Collected data
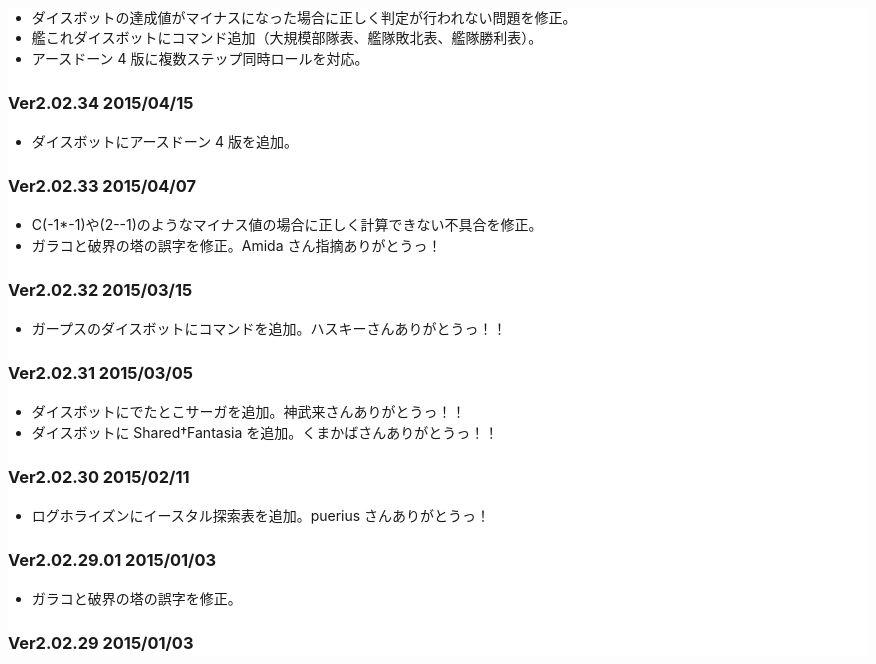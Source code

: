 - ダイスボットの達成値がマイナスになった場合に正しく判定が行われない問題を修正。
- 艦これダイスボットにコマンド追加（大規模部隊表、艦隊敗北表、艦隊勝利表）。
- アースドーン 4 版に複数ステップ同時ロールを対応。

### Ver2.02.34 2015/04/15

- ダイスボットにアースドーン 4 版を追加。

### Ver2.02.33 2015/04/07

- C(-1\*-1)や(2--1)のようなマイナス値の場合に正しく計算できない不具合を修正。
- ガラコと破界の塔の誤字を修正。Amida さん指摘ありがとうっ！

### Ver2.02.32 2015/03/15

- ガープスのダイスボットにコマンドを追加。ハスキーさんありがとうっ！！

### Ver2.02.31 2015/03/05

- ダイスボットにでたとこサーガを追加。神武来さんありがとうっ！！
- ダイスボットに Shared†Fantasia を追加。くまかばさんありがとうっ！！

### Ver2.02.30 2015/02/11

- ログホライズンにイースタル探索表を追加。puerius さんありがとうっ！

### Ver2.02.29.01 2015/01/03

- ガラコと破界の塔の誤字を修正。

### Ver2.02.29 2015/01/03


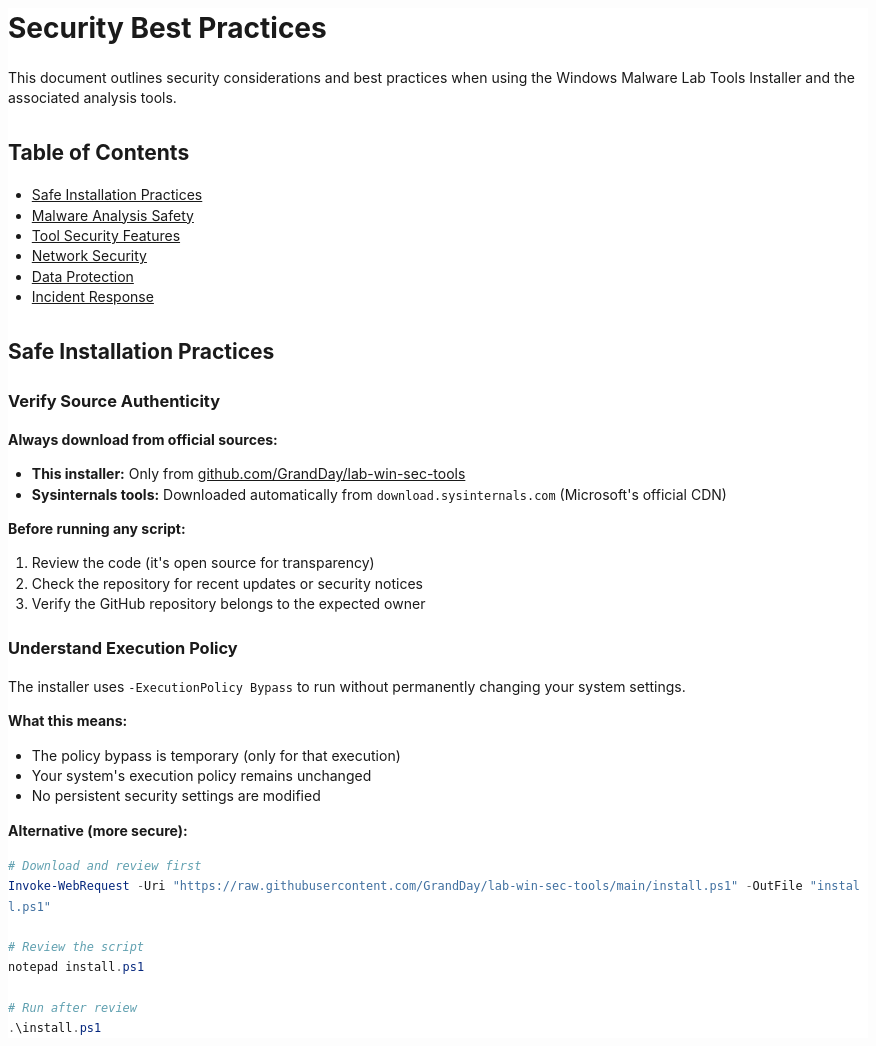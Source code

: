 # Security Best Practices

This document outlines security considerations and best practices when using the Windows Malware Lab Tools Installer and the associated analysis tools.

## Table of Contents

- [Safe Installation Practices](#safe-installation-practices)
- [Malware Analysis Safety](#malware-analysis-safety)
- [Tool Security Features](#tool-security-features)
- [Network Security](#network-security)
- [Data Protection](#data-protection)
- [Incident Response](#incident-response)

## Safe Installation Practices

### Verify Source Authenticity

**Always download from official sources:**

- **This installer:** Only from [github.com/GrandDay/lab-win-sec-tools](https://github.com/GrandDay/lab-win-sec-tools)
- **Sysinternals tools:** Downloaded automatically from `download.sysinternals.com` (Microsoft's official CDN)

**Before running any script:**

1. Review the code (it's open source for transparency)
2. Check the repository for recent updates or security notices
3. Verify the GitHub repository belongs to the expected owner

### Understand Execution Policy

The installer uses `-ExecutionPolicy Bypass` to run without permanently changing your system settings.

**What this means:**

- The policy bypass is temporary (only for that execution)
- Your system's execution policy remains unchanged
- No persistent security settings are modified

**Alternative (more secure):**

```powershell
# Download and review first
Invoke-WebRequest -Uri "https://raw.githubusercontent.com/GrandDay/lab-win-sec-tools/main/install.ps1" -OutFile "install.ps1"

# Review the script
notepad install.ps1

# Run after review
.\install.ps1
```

# Task description:
For each line above that includes "from", make a copy.

# Answer box:
**Always download from official sources:**
- **This installer:** Only from [github.com/GrandDay/lab-win-sec-tools](https://github.com/GrandDay/lab-win-sec-tools)
- **Sysinternals tools:** Downloaded automatically from `download.sysinternals.com` (Microsoft's official CDN)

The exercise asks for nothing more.